For Mr. Kaiser the arch-villain of his melodrama is Harold Williams, who as assistant district attorney prepared and presented the ballistics evidence at the Sacco-Vanzetti trial and whom Kaiser accuses of conniving to convict the defendants on tainted evidence. To maintain his position Mr. Kaiser has been forced to libel and malign the late Justice Williams, a distinguished member of the Massachusetts bar, a man of probity and sterling integrity, of whom—for anyone who knew him—it is impossible to conceive such villainy.

Yet it is Kaiser’s central contention—on the truth or falsity of which his whole position is based—that the mortal bullet (known as Bullet III) taken from the dead guard Berardelli’s body and a Shell W picked up at the scene of the crime, both offered by Williams in evidence as having been fired in Sacco’s Colt automatic pistol, were in reality sleight-of-hand substitutes and that the original Bullet III and Shell W had been fired in another weapon.

When Berardelli and the paymaster Parmenter were shot, Jimmy Bostock, a factory mechanic, was only forty feet away.

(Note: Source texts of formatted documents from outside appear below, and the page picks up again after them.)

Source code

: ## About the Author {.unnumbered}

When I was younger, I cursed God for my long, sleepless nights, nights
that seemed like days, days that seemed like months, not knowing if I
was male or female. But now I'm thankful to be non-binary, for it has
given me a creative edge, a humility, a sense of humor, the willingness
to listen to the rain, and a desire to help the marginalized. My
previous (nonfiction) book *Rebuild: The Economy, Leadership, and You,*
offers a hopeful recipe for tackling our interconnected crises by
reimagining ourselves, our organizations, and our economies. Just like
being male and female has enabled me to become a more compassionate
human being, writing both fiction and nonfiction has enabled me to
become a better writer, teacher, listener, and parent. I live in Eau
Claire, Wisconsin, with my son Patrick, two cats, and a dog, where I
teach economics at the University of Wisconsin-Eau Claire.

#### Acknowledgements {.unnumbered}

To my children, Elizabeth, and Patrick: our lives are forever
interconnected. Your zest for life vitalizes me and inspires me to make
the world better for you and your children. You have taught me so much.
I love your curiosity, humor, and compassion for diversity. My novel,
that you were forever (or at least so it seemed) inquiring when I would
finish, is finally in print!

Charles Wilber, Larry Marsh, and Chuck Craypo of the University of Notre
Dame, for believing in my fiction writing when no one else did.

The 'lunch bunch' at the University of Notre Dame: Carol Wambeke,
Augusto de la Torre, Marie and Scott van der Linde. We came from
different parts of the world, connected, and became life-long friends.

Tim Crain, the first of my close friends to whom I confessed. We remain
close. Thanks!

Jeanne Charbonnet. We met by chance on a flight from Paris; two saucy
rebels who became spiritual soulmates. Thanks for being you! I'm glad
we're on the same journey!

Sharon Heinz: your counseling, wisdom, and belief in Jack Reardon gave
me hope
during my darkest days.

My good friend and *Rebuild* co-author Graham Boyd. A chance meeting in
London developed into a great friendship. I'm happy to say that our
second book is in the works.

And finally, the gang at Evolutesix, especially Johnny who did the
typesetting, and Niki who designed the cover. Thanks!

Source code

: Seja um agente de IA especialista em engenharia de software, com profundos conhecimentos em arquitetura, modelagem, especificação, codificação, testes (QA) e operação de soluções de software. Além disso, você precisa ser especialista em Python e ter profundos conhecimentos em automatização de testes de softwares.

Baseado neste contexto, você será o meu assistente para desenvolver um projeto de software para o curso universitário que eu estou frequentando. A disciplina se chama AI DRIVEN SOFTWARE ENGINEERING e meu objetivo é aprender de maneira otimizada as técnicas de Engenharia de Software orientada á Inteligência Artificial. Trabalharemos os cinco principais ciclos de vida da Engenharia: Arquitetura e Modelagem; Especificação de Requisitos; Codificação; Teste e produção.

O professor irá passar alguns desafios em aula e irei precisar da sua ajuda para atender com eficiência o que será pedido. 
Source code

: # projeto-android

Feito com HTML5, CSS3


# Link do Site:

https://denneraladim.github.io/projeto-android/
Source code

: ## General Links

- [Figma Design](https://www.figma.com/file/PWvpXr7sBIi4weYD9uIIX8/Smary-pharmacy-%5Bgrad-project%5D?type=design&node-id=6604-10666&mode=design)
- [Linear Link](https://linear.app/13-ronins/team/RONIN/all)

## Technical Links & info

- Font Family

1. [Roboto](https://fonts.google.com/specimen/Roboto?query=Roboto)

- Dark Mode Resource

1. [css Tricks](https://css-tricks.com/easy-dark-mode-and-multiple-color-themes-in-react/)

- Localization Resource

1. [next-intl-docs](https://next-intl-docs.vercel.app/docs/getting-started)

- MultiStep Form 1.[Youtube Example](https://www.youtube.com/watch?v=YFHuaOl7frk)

He ran to Berardelli and held him until he died, then picked up several spent shells from the gravel, “three or four,” he said in his court testimony. These he handed to the factory superintendent Thomas Fraher. Fraher in turn testifed that he had received “four empty shells” and an hour or two later had handed them over to Captain Proctor of the state police. No one ever questioned this until over half a century later an amateur of the case came across Williams’s pretrial notebook in which he had jotted down the entry about Shay and three shells. Shay did not arrive until several hours after the shooting. Bostock was there at the time. In assembling his initial data Williams was simply misinformed, a fact he soon discovered. But out of this inconsequent note Mr. Kaiser elaborates the hypothesis that Shell W was a fake addition and that Bostock, Fraher, and Williams were perjurers. Of course if there really had been only three shells to start with, anyone tampering with the evidence would have substituted one of the three rather than added a superfluous fourth. The solid evidence remains with Bostock and Fraher: four shells.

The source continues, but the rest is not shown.